Path: utzoo!utgpu!news-server.csri.toronto.edu!mailrus!uwm.edu!dogie.macc.wisc.edu!decwrl!sgi!karsh@trifolium.esd.sgi.com
From: karsh@trifolium.esd.sgi.com (Bruce Karsh)
Newsgroups: comp.arch
Subject: Re: Bloat costs
Message-ID: <63034@sgi.sgi.com>
Date: 28 Jun 90 08:55:32 GMT
References: <1990Jun27.011149.2406@Stardent.COM>
Sender: news@sgi.sgi.com
Reply-To: karsh@trifolium.sgi.com (Bruce Karsh)
Distribution: na
Organization: Silicon Graphics, Inc., Mountain View, CA
Lines: 68

In article <1990Jun27.011149.2406@Stardent.COM> wright@stardent.Stardent.COM (David Wright @stardent) writes:
>Whoops.  My fault for being unclear.  I didn't mean to imply that compilers
>were smart enough to figure out how to pretabulate the trig tables.  Powers
>of two, maybe.

Maybe they could, but right now they don't.

>However, you're going to have to be more specific about
>what you mean by overlapped adds and multiplies that the compiler isn't
>smart enough to reorganize.

The MIPS processor can overlap a couple of floating point calculations with
an integer operation.  The MIPS optimizing compiler does not alway generate
optimal overlap for these cases.  Perhaps someday someone will generate
a compiler which does this optimally, but right now the MIPS compiler doesn't.
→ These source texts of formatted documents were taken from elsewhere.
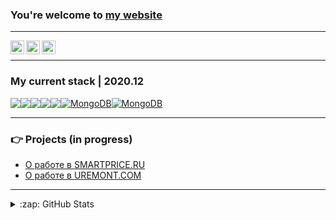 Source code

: ### You're welcome to [my website][website]

---

[<img align="left" alt="Pravosleva | Facebook" width="22px" src="https://cdn.jsdelivr.net/npm/simple-icons@v3/icons/facebook.svg" />][facebook]
[<img align="left" alt="Dan Pol | LinkedIn" width="22px" src="https://cdn.jsdelivr.net/npm/simple-icons@v3/icons/linkedin.svg" />][linkedin]
[<img align="left" alt="Dan Pol | Twitter" width="22px" src="https://cdn.jsdelivr.net/npm/simple-icons@v3/icons/twitter.svg" />][twitter]
<br />

---

### My current stack | 2020.12

<a href="https://www.github.com/pravosleva" style="display: flex; flex-wrap: wrap;">
  <img src="https://img.shields.io/badge/node.js%20-%2343853D.svg?&style=for-the-badge&logo=node.js&logoColor=white"/>
  <img src="https://img.shields.io/badge/react%20-%2320232a.svg?&style=for-the-badge&logo=react&logoColor=%2361DAFB"/>
  <img src="https://img.shields.io/badge/next.js%20-%23FFFFFF.svg?&style=for-the-badge&logo=next.js&logoColor=000"/>
  <!-- <img src="https://img.shields.io/badge/redux%20-%23593d88.svg?&style=for-the-badge&logo=redux&logoColor=white"/> -->
  <img src="https://img.shields.io/badge/material%20ui%20-%230081CB.svg?&style=for-the-badge&logo=material-ui&logoColor=white"/>
  <img src="https://img.shields.io/badge/styled_components-%23DB7093.svg?&style=for-the-badge&logo=styled-components&logoColor=white"/>
  <img alt="MongoDB" src="https://img.shields.io/badge/electron%20-%231A1B23.svg?style=for-the-badge&logo=electron&logoColor=%239FEAF9" />
  <img alt="MongoDB" src="https://img.shields.io/badge/-MongoDB-13aa52?style=for-the-badge&logo=mongodb&logoColor=white" />
</a>

---

### 👉 Projects (in progress)

<!-- BLOG-POST-LIST:START -->
- [О работе в SMARTPRICE.RU](http://pravosleva.ru/cra/#/projects?open=61abae333fbbf00fde4b37ea)
- [О работе в UREMONT.COM](http://pravosleva.ru/cra/#/projects?open=61362c25ba8e242ae8205acb)
<!-- BLOG-POST-LIST:END -->

---

<details>
  <summary>:zap: GitHub Stats</summary>
  
  <img align="left" alt="Dan's Github Stats" src="https://github-readme-stats.vercel.app/api?username=pravosleva&theme=default&show_icons=true&hide_border=true" />
</details>

[website]: http://pravosleva.ru
[facebook]: https://facebook.com/pravosleva
[linkedin]: https://www.linkedin.com/in/pravosleva
[twitter]: https://www.twitter.com/in/pravosleva86
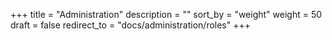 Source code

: +++
title = "Administration"
description = ""
sort_by = "weight"
weight = 50
draft = false
redirect_to = "docs/administration/roles"
+++ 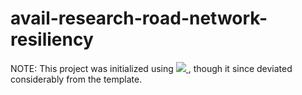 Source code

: # avail-research-road-network-resiliency

NOTE: This project was initialized using
<a target="_blank" href="https://cookiecutter-data-science.drivendata.org/">
    <img src="https://img.shields.io/badge/CCDS-Project%20template-328F97?logo=cookiecutter" />
</a>,
though it since deviated considerably from the template.
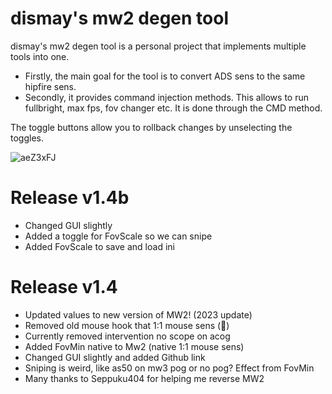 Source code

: # dismay's mw2 degen tool

dismay's mw2 degen tool is a personal project that implements multiple tools into one.

- Firstly, the main goal for the tool is to convert ADS sens to the same hipfire sens. 
- Secondly, it provides command injection methods. This allows to run fullbright, max fps, fov changer etc. It is done through the CMD method.

The toggle buttons allow you to rollback changes by unselecting the toggles.

![aeZ3xFJ](https://github.com/Devilish-Trio/mw2degentool/assets/93299449/b4c2ccbd-1dda-4868-925d-cc048839bdf8)

# Release v1.4b
- Changed GUI slightly
- Added a toggle for FovScale so we can snipe
- Added FovScale to save and load ini
# Release v1.4
- Updated values to new version of MW2! (2023 update)
- Removed old mouse hook that 1:1 mouse sens (🤮)
- Currently removed intervention no scope on acog
- Added FovMin native to Mw2 (native 1:1 mouse sens)
- Changed GUI slightly and added Github link
- Sniping is weird, like as50 on mw3 pog or no pog? Effect from FovMin
- Many thanks to Seppuku404 for helping me reverse MW2
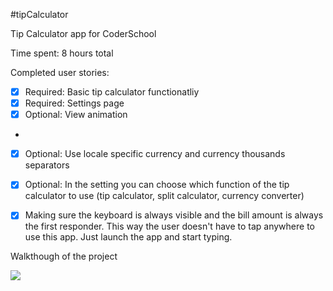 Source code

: 
#tipCalculator


Tip Calculator app for CoderSchool

Time spent: 8 hours total

Completed user stories:

* [x] Required: Basic tip calculator functionatliy
* [x] Required: Settings page
* [x] Optional: View animation
* 
* [x] Optional: Use locale specific currency and currency thousands separators
* [x] Optional: In the setting you can choose which function of the tip calculator to use (tip calculator, split calculator, currency converter)
* [x] Making sure the keyboard is always visible and the bill amount is always the first responder. This way the user doesn't have to tap anywhere to use this app. Just launch the app and start typing.


Walkthough of the project

![](tipCalc/tipCalculator.gif )

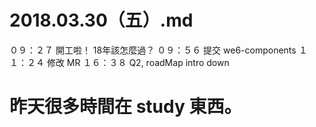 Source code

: # 2018.03.30（五）.md


０９：２７ 開工啦！ 18年該怎麼過？
０９：５６ 提交 we6-components 
１１：２４ 修改 MR
１６：３８ Q2, roadMap intro down

# 昨天很多時間在 study 東西。
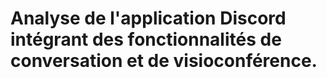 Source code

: # Analyse de l'application Discord intégrant des fonctionnalités de conversation et de visioconférence.
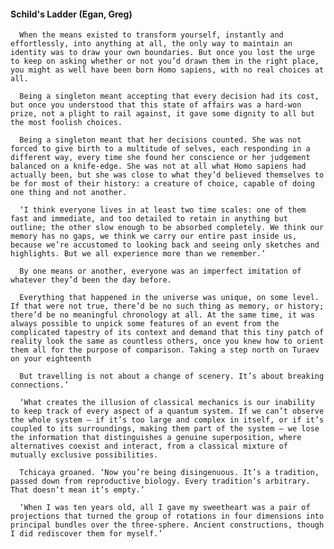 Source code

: #### Schild's Ladder (Egan, Greg)
      When the means existed to transform yourself, instantly and effortlessly, into anything at all, the only way to maintain an identity was to draw your own boundaries. But once you lost the urge to keep on asking whether or not you’d drawn them in the right place, you might as well have been born Homo sapiens, with no real choices at all.

      Being a singleton meant accepting that every decision had its cost, but once you understood that this state of affairs was a hard-won prize, not a plight to rail against, it gave some dignity to all but the most foolish choices.

      Being a singleton meant that her decisions counted. She was not forced to give birth to a multitude of selves, each responding in a different way, every time she found her conscience or her judgement balanced on a knife-edge. She was not at all what Homo sapiens had actually been, but she was close to what they’d believed themselves to be for most of their history: a creature of choice, capable of doing one thing and not another.

      ‘I think everyone lives in at least two time scales: one of them fast and immediate, and too detailed to retain in anything but outline; the other slow enough to be absorbed completely. We think our memory has no gaps, we think we carry our entire past inside us, because we’re accustomed to looking back and seeing only sketches and highlights. But we all experience more than we remember.’

      By one means or another, everyone was an imperfect imitation of whatever they’d been the day before.

      Everything that happened in the universe was unique, on some level. If that were not true, there’d be no such thing as memory, or history; there’d be no meaningful chronology at all. At the same time, it was always possible to unpick some features of an event from the complicated tapestry of its context and demand that this tiny patch of reality look the same as countless others, once you knew how to orient them all for the purpose of comparison. Taking a step north on Turaev on your eighteenth

      But travelling is not about a change of scenery. It’s about breaking connections.’

      ‘What creates the illusion of classical mechanics is our inability to keep track of every aspect of a quantum system. If we can’t observe the whole system – if it’s too large and complex in itself, or if it’s coupled to its surroundings, making them part of the system – we lose the information that distinguishes a genuine superposition, where alternatives coexist and interact, from a classical mixture of mutually exclusive possibilities.

      Tchicaya groaned. ‘Now you’re being disingenuous. It’s a tradition, passed down from reproductive biology. Every tradition’s arbitrary. That doesn’t mean it’s empty.’

      ‘When I was ten years old, all I gave my sweetheart was a pair of projections that turned the group of rotations in four dimensions into principal bundles over the three-sphere. Ancient constructions, though I did rediscover them for myself.’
>  Seems to me that with the advent of superscalar
>chips, for example, the compilers damn well better be smart enough to do
>this.  Or are we not talking about the same thing?

We'll see how good a job the superscalar compilers can do.

>But when you say "complex multiplication", exactly what do you mean?  An
>example would be illuminating here.

I mean a multiplication of two complex numbers.  For example:

	(e + if) = (a + jb) * (c + jd)

can be calculated as:

	e = a*c - b*d;
	f = a*d + b*c;

This is the clear, obvious way to code this calculation.  It has four
multiplies and two summations.

It can also be coded as:

	u = (a-b)*d;
	e = u + a*(c-d);
	f = u + b*(c+d);

Which has only 3 multiplies.  (But 5 summations).

Some architectures (e.g. SPARC) take much longer to multiply than to add.

I know of no C compiler which will recognize a complex multiplication and
rewrite it in the faster form.  (It's not even clear that you'd want it to).
If you are interested in making these complex multiplies occur very rapidly,
then the later method should be used since it is faster.  It's not as clear
though.

>Golly gee, no kidding.  But its expected behavior (unless it's really
>stupidly coded) is O(n*log(n)).  I'm not arguing that the programmer doesn't
>need to understand the algorithm, nor am I arguing that for the utterly
>fastest behavior, the programmer can avoid looking at what the compiler
>produces (I do this myself).  However, sometimes the result of this is
>a note to the compiler developers that results in faster code.  And
>sometimes it's the pleasant discovery that the compiler did just what I
>wanted it to do.

I fully agree.  But the original posting stated that it was enough to just
right clear code because the optimizer will make the most of it.  In general,
it wont.  Maybe someday.

			Bruce Karsh
			karsh@sgi.com